Two teenage boys take an older woman on a road trip to the beach, and along the way they learn things about themselves and their lives.
This is not a movie that I would recommend to everyone. There is a decent amount of sex in this movie, and at times it can be a little graphic. Even from the first shot of this film, a single long take of a teenage couple making love, it’s apparent that sex is a major theme in this movie. It’s a coming of age film, and our two protagonists, Tenoch (Diego Luna, “Rogue One: A Star Wars Story”) and Julio (Gael Garcia Bernal, “The Motorcycle Diaries”) are young, horny boys that like to flirt with other girls when their girlfriends aren’t around. But while sex is a primary theme in this movie, it has opinions and insights on plenty of other things as well. It’s a film that examines growing up in a very honest way, and it’s messy and strange. Tenoch and Julio learn things about honesty and trust, about friendship, love and heartbreak, the culture of Mexico, life and even death. The older woman who accompanies the boys, Luisa (Maribel Verdu, “Pan’s Labyrinth”), learns things about herself while teaching the boys things about themselves. The film is elevated by its extraordinary technique and ingenuity, it’s incredible attention to detail, and the omnipotent narrator who adds spice to the world we’re visiting. This movie is a celebration of being human in a way that shows us at our most vulnerable. It’s crass at times because of the lewdness of Julio and Tenoch, but it has so much to say.

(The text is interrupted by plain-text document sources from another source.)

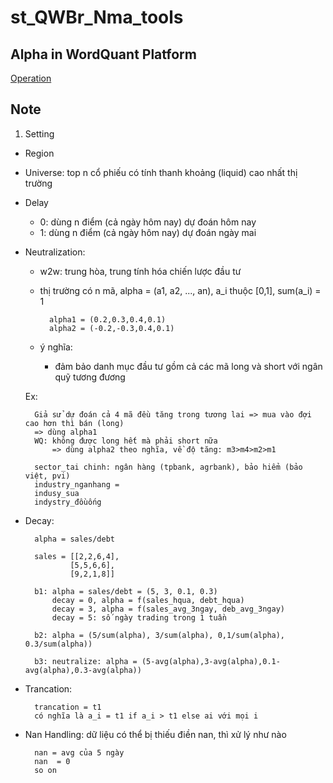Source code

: # st_QWBr_Nma_tools

## Alpha in WordQuant Platform
 
 [Operation](https://platform.worldquantbrain.com/learn/data-and-operators/operators?_gl=1*je5iyn*_ga*MTAwMTk0NzY2OS4xNjcyNzA5NzU3*_ga_9RN6WVT1K1*MTY3MzM2MDU0OC4zNi4xLjE2NzMzNjQ3MjQuNTkuMC4w)

## Note
 1. Setting
- Region
- Universe: top n cổ phiếu có tính thanh khoảng (liquid) cao nhất thị trường
- Delay
	+ 0: dùng n điểm (cả ngày hôm nay) dự đoán hôm nay
	+ 1: dùng n điểm (cả ngày hôm nay) dự đoán ngày mai
- Neutralization:
	+ w2w: trung hòa, trung tính hóa chiến lược đầu tư
	+ thị trường có n mã, alpha = (a1, a2, ..., an), a_i thuộc [0,1], sum(a_i) = 1

            alpha1 = (0.2,0.3,0.4,0.1)
            alpha2 = (-0.2,-0.3,0.4,0.1)
	+ ý nghĩa: 
        - đảm bảo danh mục đầu tư gồm cả các mã long và short với ngân quỹ tương đương
	
    Ex: 
		
		Giả sử dự đoán cả 4 mã đều tăng trong tương lai => mua vào đợi cao hơn thì bán (long)
	    => dùng alpha1
		WQ: không được long hết mà phải short nữa
			=> dùng alpha2 theo nghĩa, về độ tăng: m3>m4>m2>m1
			
		sector_tai chinh: ngân hàng (tpbank, agrbank), bảo hiểm (bảo việt, pvi)
		industry_nganhang = 
		indusy_sua
		indystry_đồuống

- Decay:
	
		alpha = sales/debt

		sales = [[2,2,6,4],
				[5,5,6,6],
				[9,2,1,8]]		

		b1: alpha = sales/debt = (5, 3, 0.1, 0.3)
			decay = 0, alpha = f(sales_hqua, debt_hqua)
			decay = 3, alpha = f(sales_avg_3ngay, deb_avg_3ngay)
			decay = 5: số ngày trading trong 1 tuần

		b2: alpha = (5/sum(alpha), 3/sum(alpha), 0,1/sum(alpha), 0.3/sum(alpha))

		b3: neutralize: alpha = (5-avg(alpha),3-avg(alpha),0.1-avg(alpha),0.3-avg(alpha))


- Trancation:

		trancation = t1
		có nghĩa là a_i = t1 if a_i > t1 else ai với mọi i
- Nan Handling: dữ liệu có thể bị thiếu điền nan, thì xử lý như nào

		nan = avg của 5 ngày
		nan  = 0
		so on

(SOME SPOILERS IN THE FOLLOWING PARAGRAPH)
The premise for this movie is rather simple. Two teenagers, Julio and Tenoch, ask Luisa, an older married woman, to come with them to the beach. It’s quite obvious that the boys have sex on their mind, and at first Luisa doesn’t show much interest. But when Luisa’s husband calls to tell her that he cheated on her, Luisa decides to go with the boys to the beach after all. Along the way the three of them become close, learning about each other and the world around them.
Since this is a Christian review site, I do feel it is necessary to point out some of the major themes in this film are infidelity and the heartbreak that can come from that. There are a decent amount of sex scenes in the film as well. If this is something that offends you, I would steer clear of this movie.
Alfonso the Amazing
Alfonso Cuaron has a rather impressive filmography. “Children of Men” is one of my personal all time favorite films, but he also directed “A Little Princess” (1995), “Harry Potter and The Prisoner of Azkaban” (2004), and “Gravity” (2013), for which he won best director and best editing. One thing Cuaron is fantastic at is blocking and cinematography. This film features several sequences where all of the action is shot in one take, the camera moves with the characters, sometimes through different rooms, to reveal a deeper world. There’s one scene in particular when the three lead characters are driving in their car and they pass another car. As they pass the car, the camera follows the cars action, but it gets closer and further away based on the intensity of the dialogue. It’s an incredibly dynamic shot that says something about how the characters are feeling, but it also goes out of its way to show more of the Mexican countryside, and show just how wide the world Cuaron has created. There are plenty of long dialogue scenes in this film that happen completely in one shot, and it makes the character’s interactions and conversations feel even more genuine.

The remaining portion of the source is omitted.